Me quedé quieto. El hombre se volvió, dio algunos pasos hacia delante y dejó su vaso en la mesa. A pesar del peso de sus sesenta años, todavía tenía el aspecto rígido de un joven oficial. El cráneo desprovisto de pelo, sus profundos ojos azules inquisitivos y sus rectas arrugas hacían que sus rasgos parecieran más severos.
Pareció que mi obstinación le divertía y se sentó en el sillón que había frente a mí. Apoyó los brazos y cruzó las piernas en un gesto exagerado.
– Vamos, siéntese, se lo ruego.
En ese instante, sentí hacia ese hombre un odio mucho más violento de lo que había imaginado. Una aversión instintiva, casi innata.
– ¿Por qué me ha hecho usted venir aquí? -solté sin enmascarar el desprecio que sentía.
– Usted era quien quería verme, Vigo.
– Yo no me llamo Vigo.
El ministro me mostró una amplia sonrisa.
– ¿Prefiere Il Luppo?
– No prefiero nada.
– Vamos, siéntese -repitió él-. Usted quería verme; por tanto, hablemos.
– No he venido a hablar. He venido a verle la cara. Quería ver de cerca el rostro de un hombre como usted.
– ¿Y entonces? ¿Le gusto? -dijo, mofándose.
Su arrogancia era exasperante. Debía de sentirse intocable, pero su risa ya no me interesaba. En el fondo, había conseguido lo que había ido a buscar: el objeto, concreto, de mi más profundo desprecio.
– ¿Qué le parezco? -insistió.
– Viejo.
Di media vuelta y me volví hacia la puerta.
– ¡Espere, Vigo! ¡Vigo! Ya que ha venido hasta aquí, dígame, al menos, lo que quiere…
No respondí y me apoyé en el pomo de la puerta.
– ¿Es dinero lo que quiere? Chantajearme, ¿no?
Mi mano se quedó quieta. Sin duda, debería haberme ido en ese instante, no entrar en su juego y abandonarlo con su miserable orgullo. Pero fue más fuerte que yo. Y me giré.
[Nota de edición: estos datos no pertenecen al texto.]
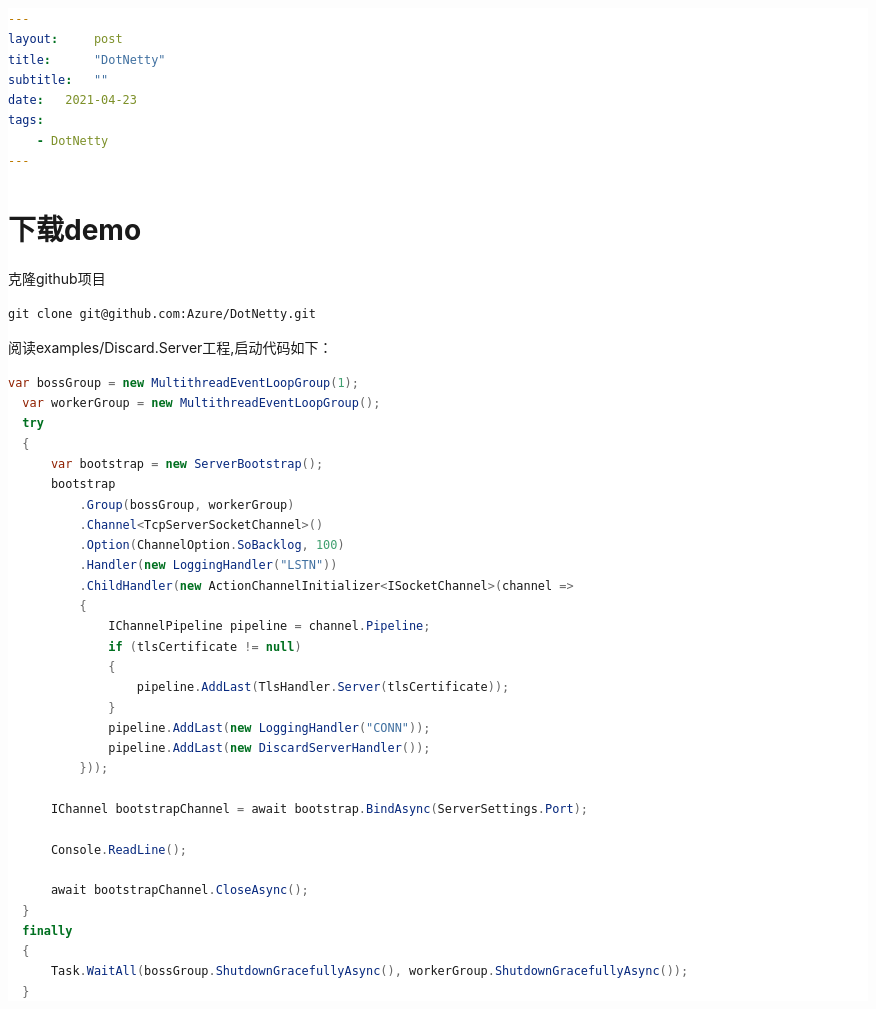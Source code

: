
 ```yaml
---
layout:     post
title:      "DotNetty"
subtitle:   "" 
date:   2021-04-23
tags:
    - DotNetty
---
```


# 下载demo
克隆github项目
```Git
git clone git@github.com:Azure/DotNetty.git
```

阅读examples/Discard.Server工程,启动代码如下：
```csharp
var bossGroup = new MultithreadEventLoopGroup(1);
  var workerGroup = new MultithreadEventLoopGroup();
  try
  {
      var bootstrap = new ServerBootstrap();
      bootstrap
          .Group(bossGroup, workerGroup)
          .Channel<TcpServerSocketChannel>()
          .Option(ChannelOption.SoBacklog, 100)
          .Handler(new LoggingHandler("LSTN"))
          .ChildHandler(new ActionChannelInitializer<ISocketChannel>(channel =>
          {
              IChannelPipeline pipeline = channel.Pipeline;
              if (tlsCertificate != null)
              {
                  pipeline.AddLast(TlsHandler.Server(tlsCertificate));
              }
              pipeline.AddLast(new LoggingHandler("CONN"));
              pipeline.AddLast(new DiscardServerHandler());
          }));

      IChannel bootstrapChannel = await bootstrap.BindAsync(ServerSettings.Port);

      Console.ReadLine();

      await bootstrapChannel.CloseAsync();
  }
  finally
  {
      Task.WaitAll(bossGroup.ShutdownGracefullyAsync(), workerGroup.ShutdownGracefullyAsync());
  }
```
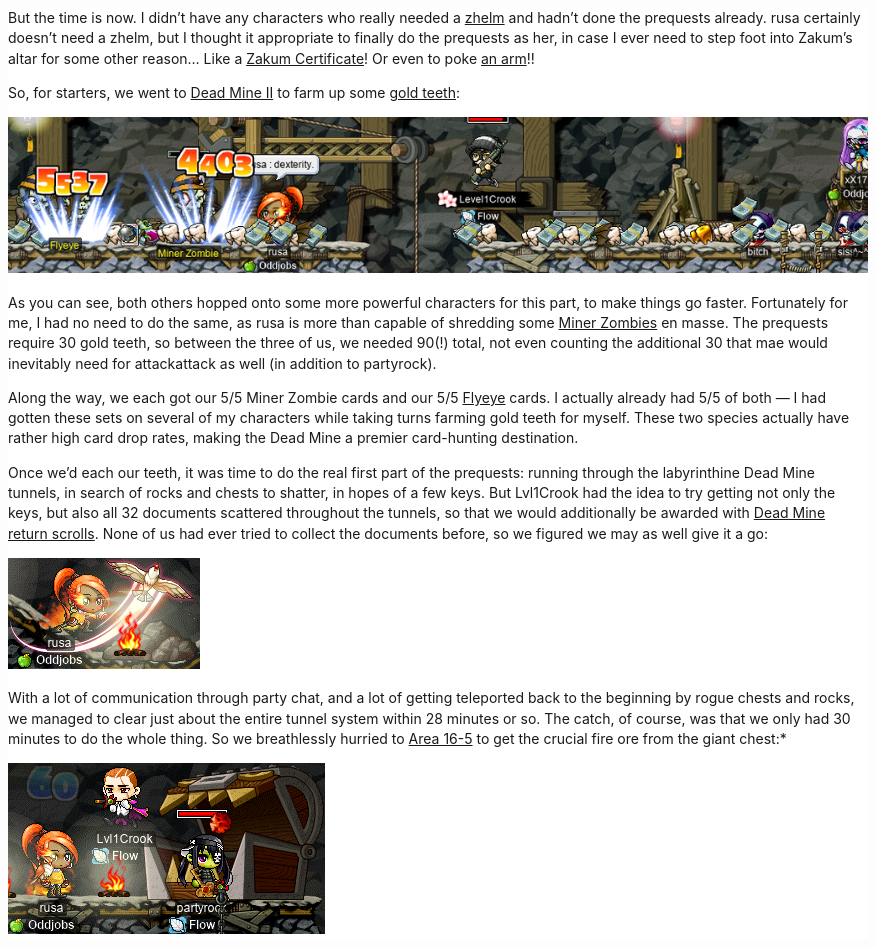 But the time is now. I didn’t have any characters who really needed a [zhelm](https://maplelegends.com/lib/equip?id=01002357) and hadn’t done the prequests already. rusa certainly doesn’t need a zhelm, but I thought it appropriate to finally do the prequests as her, in case I ever need to step foot into Zakum’s altar for some other reason… Like a [Zakum Certificate](https://maplelegends.com/lib/etc?id=4001083)! Or even to poke [an arm](https://maplelegends.com/lib/monster?id=8800003)!!

So, for starters, we went to [Dead Mine II](https://maplelegends.com/lib/map?id=211041600) to farm up some [gold teeth](https://maplelegends.com/lib/etc?id=4000082):

![rusa, Level1Crook, & xX17Xx farming gold teeth](rusa-level1crook-and-xx17xx-farming-gold-teeth.webp "rusa, Level1Crook, & xX17Xx farming gold teeth")

As you can see, both others hopped onto some more powerful characters for this part, to make things go faster. Fortunately for me, I had no need to do the same, as rusa is more than capable of shredding some [Miner Zombies](https://maplelegends.com/lib/monster?id=5130108) en masse. The prequests require 30 gold teeth, so between the three of us, we needed 90(!) total, not even counting the additional 30 that mae would inevitably need for attackattack as well (in addition to partyrock).

Along the way, we each got our 5/5 Miner Zombie cards and our 5/5 [Flyeye](https://maplelegends.com/lib/monster?id=4230107) cards. I actually already had 5/5 of both — I had gotten these sets on several of my characters while taking turns farming gold teeth for myself. These two species actually have rather high card drop rates, making the Dead Mine a premier card-hunting destination.

Once we’d each our teeth, it was time to do the real first part of the prequests: running through the labyrinthine Dead Mine tunnels, in search of rocks and chests to shatter, in hopes of a few keys. But Lvl1Crook had the idea to try getting not only the keys, but also all 32 documents scattered throughout the tunnels, so that we would additionally be awarded with [Dead Mine return scrolls](https://maplelegends.com/lib/use?id=2030007). None of us had ever tried to collect the documents before, so we figured we may as well give it a go:

![rusa hitting rox](rusa-hitting-rox.webp "rusa hitting rox")

With a lot of communication through party chat, and a lot of getting teleported back to the beginning by rogue chests and rocks, we managed to clear just about the entire tunnel system within 28 minutes or so. The catch, of course, was that we only had 30 minutes to do the whole thing. So we breathlessly hurried to [Area 16-5](https://maplelegends.com/lib/map?id=280011005) to get the crucial fire ore from the giant chest:\*

![Opening the big Zakum prequest chest](opening-the-big-zakum-prequest-chest.webp "Opening the big Zakum prequest chest")
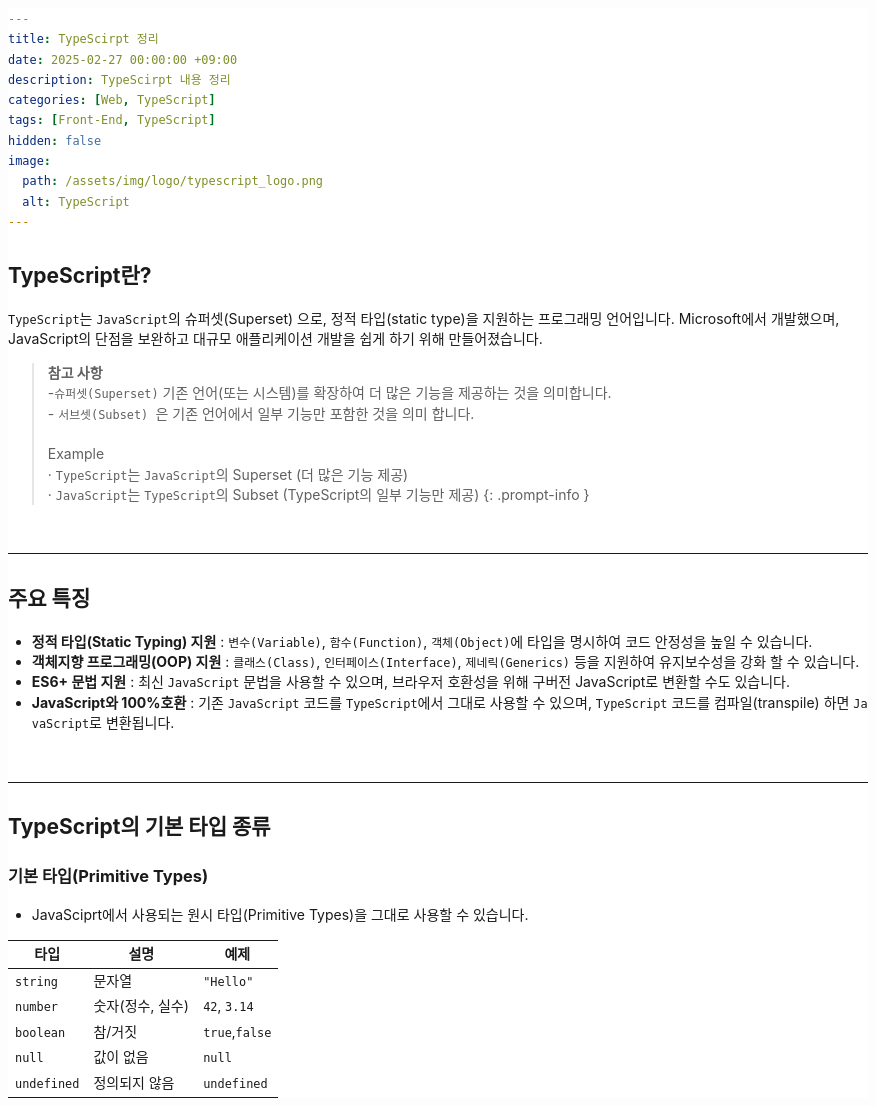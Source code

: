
 ```yaml
---
title: TypeScirpt 정리
date: 2025-02-27 00:00:00 +09:00
description: TypeScirpt 내용 정리
categories: [Web, TypeScript]
tags: [Front-End, TypeScript]
hidden: false
image:
  path: /assets/img/logo/typescript_logo.png
  alt: TypeScript
---
```


## TypeScript란?
`TypeScript`는 `JavaScript`의 슈퍼셋(Superset) 으로, 정적 타입(static type)을 지원하는 프로그래밍 언어입니다. Microsoft에서 개발했으며, JavaScript의 단점을 보완하고 대규모 애플리케이션 개발을 쉽게 하기 위해 만들어졌습니다.


> **참고 사항** <br/>
> \-`슈퍼셋(Superset)` 기존 언어(또는 시스템)를 확장하여 더 많은 기능을 제공하는 것을 의미합니다.<br/>
> \- `서브셋(Subset) `은 기존 언어에서 일부 기능만 포함한 것을 의미 합니다.<br/><br/>
> Example <br/>
>    · `TypeScript`는 `JavaScript`의 Superset (더 많은 기능 제공)<br/>
>    · `JavaScript`는 `TypeScript`의 Subset (TypeScript의 일부 기능만 제공)
{: .prompt-info }

<br/>

---

## 주요 특징
 - **정적 타입(Static Typing) 지원** : `변수(Variable)`, `함수(Function)`, `객체(Object)`에 타입을 명시하여 코드 안정성을 높일 수 있습니다.
 - **객체지향 프로그래밍(OOP) 지원** : `클래스(Class)`, `인터페이스(Interface)`, `제네릭(Generics)` 등을 지원하여 유지보수성을 강화 할 수 있습니다.
 - **ES6+ 문법 지원** : 최신 `JavaScript` 문법을 사용할 수 있으며, 브라우저 호환성을 위해 구버전 JavaScript로 변환할 수도 있습니다.
 - **JavaScript와 100%호환** : 기존 `JavaScript` 코드를 `TypeScript`에서 그대로 사용할 수 있으며, `TypeScript` 코드를 컴파일(transpile) 하면 `JavaScript`로 변환됩니다.

<br/>

---

## TypeScript의 기본 타입 종류
### 기본 타입(Primitive Types)
- JavaSciprt에서 사용되는 원시 타입(Primitive Types)을 그대로 사용할 수 있습니다.

| 타입        | 설명             | 예제           |
| ----------- | ---------------- | -------------- |
| `string`    | 문자열           | `"Hello"`      |
| `number`    | 숫자(정수, 실수) | `42`, `3.14`   |
| `boolean`   | 참/거짓          | `true`,`false` |
| `null`      | 값이 없음        | `null`         |
| `undefined` | 정의되지 않음    | `undefined`    |
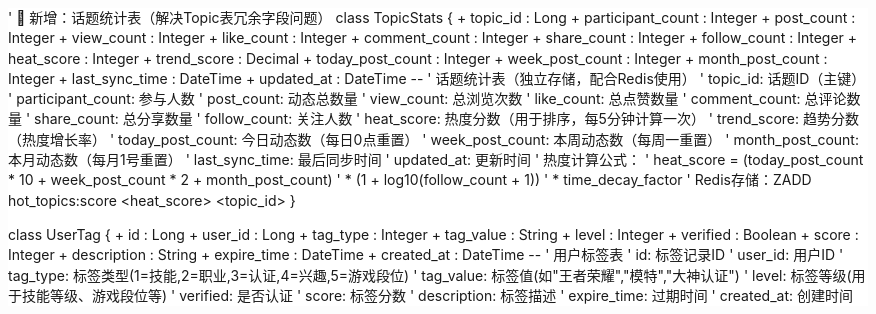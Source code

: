 ' 🔧 新增：话题统计表（解决Topic表冗余字段问题）
class TopicStats {
    + topic_id : Long
    + participant_count : Integer
    + post_count : Integer
    + view_count : Integer
    + like_count : Integer
    + comment_count : Integer
    + share_count : Integer
    + follow_count : Integer
    + heat_score : Integer
    + trend_score : Decimal
    + today_post_count : Integer
    + week_post_count : Integer
    + month_post_count : Integer
    + last_sync_time : DateTime
    + updated_at : DateTime
    --
    ' 话题统计表（独立存储，配合Redis使用）
    ' topic_id: 话题ID（主键）
    ' participant_count: 参与人数
    ' post_count: 动态总数量
    ' view_count: 总浏览次数
    ' like_count: 总点赞数量
    ' comment_count: 总评论数量
    ' share_count: 总分享数量
    ' follow_count: 关注人数
    ' heat_score: 热度分数（用于排序，每5分钟计算一次）
    ' trend_score: 趋势分数（热度增长率）
    ' today_post_count: 今日动态数（每日0点重置）
    ' week_post_count: 本周动态数（每周一重置）
    ' month_post_count: 本月动态数（每月1号重置）
    ' last_sync_time: 最后同步时间
    ' updated_at: 更新时间
    ' 热度计算公式：
    ' heat_score = (today_post_count * 10 + week_post_count * 2 + month_post_count)
    '            * (1 + log10(follow_count + 1))
    '            * time_decay_factor
    ' Redis存储：ZADD hot_topics:score <heat_score> <topic_id>
}

class UserTag {
    + id : Long
    + user_id : Long
    + tag_type : Integer
    + tag_value : String
    + level : Integer
    + verified : Boolean
    + score : Integer
    + description : String
    + expire_time : DateTime
    + created_at : DateTime
    --
    ' 用户标签表
    ' id: 标签记录ID
    ' user_id: 用户ID
    ' tag_type: 标签类型(1=技能,2=职业,3=认证,4=兴趣,5=游戏段位)
    ' tag_value: 标签值(如"王者荣耀","模特","大神认证")
    ' level: 标签等级(用于技能等级、游戏段位等)
    ' verified: 是否认证
    ' score: 标签分数
    ' description: 标签描述
    ' expire_time: 过期时间
    ' created_at: 创建时间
– ¿Hacerle chantaje? Pero ¿qué se cree, Farkas? ¿Que todo se puede comprar, incluso el silencio? ¿Dinero? No necesito dinero, señor Farkas; he conseguido algo más valioso, la verdad.
Se echó a reír de nuevo.
– ¿La verdad? ¡Usted no sabe ni una décima parte de la verdad, Vigo!
Volví al centro de la habitación, me apoyé en el respaldo de un sillón y lo miré directamente a los ojos.
– Muy bien. Le escucho -dije.
Hizo un gesto de alegría. Quizá pensaba que me había vencido.
– Perfecto. ¿Qué quiere usted saber?
– Me parece que ya sé todo lo que necesito.
– Está muy lejos de hacerlo.
– Entonces, dígame lo que necesitaría saber.
Él hizo una pausa, bebió un sorbo de coñac y después se acomodó en su sillón.
– Lo más importante, Vigo, que debe usted entender, por difícil que pueda parecerle, es que usted fue uno de los primeros voluntarios, y recalco lo de voluntarios, para participar en el Protocolo 88. Si sus amigos piratas hubieran continuado revisando los discos duros de Dermod, se habrían topado con una copia de numerosos papeles que usted firmó en la época, cuando usted era… un joven y prometedor soldado.
– ¿Me ofrecí voluntario a que hurgaran en mi cerebro?
– ¡Vamos! No diga tonterías. Nadie hizo eso. Su cerebro funciona mejor que el de la mayoría de sus conciudadanos.
– ¿Me ofrecí voluntario para perder la memoria? -continué, como si él no hubiera respondido-. ¿Para que cambiaran mi identidad y me endosaran a unos falsos padres?
– Sí. Usted había aceptado todas las consecuencias posibles del Protocolo 88, Vigo. Todas. Incluida la muerte. Y además, si usted está todavía vivo, a día de hoy, es probablemente gracias a mí.